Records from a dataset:
= Beginning of Section =
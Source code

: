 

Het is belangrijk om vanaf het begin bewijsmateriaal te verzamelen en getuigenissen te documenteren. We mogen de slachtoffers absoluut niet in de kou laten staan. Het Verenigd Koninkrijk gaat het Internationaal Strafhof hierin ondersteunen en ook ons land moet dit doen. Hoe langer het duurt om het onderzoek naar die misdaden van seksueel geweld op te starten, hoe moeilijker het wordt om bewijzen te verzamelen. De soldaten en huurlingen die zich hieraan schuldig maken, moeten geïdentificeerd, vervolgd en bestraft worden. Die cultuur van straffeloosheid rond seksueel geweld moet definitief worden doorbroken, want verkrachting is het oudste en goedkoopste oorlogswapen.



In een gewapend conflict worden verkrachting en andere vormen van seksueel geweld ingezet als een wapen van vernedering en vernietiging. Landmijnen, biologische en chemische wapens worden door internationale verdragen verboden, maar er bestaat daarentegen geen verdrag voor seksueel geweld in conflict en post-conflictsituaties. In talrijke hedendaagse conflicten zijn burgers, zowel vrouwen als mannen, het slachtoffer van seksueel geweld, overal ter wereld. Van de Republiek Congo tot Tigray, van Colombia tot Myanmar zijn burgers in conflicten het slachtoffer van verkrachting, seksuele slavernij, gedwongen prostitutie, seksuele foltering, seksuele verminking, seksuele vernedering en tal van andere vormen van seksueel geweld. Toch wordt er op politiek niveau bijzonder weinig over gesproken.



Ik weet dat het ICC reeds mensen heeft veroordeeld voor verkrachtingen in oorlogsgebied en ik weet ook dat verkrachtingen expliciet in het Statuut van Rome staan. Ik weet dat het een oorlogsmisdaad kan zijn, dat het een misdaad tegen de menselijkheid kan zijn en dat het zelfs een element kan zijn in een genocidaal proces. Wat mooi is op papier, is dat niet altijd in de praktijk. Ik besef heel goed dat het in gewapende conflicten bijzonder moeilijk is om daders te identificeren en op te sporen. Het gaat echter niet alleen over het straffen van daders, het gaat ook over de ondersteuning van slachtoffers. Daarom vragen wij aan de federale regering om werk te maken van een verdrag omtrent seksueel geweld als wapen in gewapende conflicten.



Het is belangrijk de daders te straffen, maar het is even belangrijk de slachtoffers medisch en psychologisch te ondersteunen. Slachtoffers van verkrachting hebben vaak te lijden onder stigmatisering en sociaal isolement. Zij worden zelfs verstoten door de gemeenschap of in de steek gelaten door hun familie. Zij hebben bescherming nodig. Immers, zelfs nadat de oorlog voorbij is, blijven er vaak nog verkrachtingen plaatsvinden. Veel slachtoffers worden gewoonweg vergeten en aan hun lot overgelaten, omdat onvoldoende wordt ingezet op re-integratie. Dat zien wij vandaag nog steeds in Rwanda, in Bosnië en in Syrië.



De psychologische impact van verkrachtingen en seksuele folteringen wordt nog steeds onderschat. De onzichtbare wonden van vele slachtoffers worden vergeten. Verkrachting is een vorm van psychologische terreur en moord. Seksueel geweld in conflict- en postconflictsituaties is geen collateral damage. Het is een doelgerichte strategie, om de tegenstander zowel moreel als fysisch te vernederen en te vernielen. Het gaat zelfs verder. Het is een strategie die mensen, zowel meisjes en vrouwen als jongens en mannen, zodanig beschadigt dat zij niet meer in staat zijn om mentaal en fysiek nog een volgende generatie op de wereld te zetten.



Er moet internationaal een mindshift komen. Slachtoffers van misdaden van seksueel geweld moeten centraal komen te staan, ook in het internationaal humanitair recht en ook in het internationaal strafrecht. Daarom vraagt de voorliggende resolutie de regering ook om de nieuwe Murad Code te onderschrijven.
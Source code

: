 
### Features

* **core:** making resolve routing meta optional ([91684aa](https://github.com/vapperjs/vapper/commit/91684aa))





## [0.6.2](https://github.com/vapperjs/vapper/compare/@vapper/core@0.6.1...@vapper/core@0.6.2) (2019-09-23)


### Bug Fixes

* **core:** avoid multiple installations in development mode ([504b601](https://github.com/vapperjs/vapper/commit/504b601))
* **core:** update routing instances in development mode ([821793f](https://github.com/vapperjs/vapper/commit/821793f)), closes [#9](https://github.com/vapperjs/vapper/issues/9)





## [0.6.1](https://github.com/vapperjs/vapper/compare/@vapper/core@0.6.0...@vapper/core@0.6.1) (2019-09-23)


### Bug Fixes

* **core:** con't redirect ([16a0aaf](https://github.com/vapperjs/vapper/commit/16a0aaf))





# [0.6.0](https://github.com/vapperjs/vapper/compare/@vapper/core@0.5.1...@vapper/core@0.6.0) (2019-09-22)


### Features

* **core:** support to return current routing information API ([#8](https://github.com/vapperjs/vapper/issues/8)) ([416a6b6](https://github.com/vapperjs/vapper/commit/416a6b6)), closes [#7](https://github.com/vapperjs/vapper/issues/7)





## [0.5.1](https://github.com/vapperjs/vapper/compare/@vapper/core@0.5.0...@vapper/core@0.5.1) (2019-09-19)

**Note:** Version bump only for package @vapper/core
= End of Section =
*Exercise directions*
Among the records above, how many lines carry the string "development"? Reply with the number alone.

*Expected answer*
2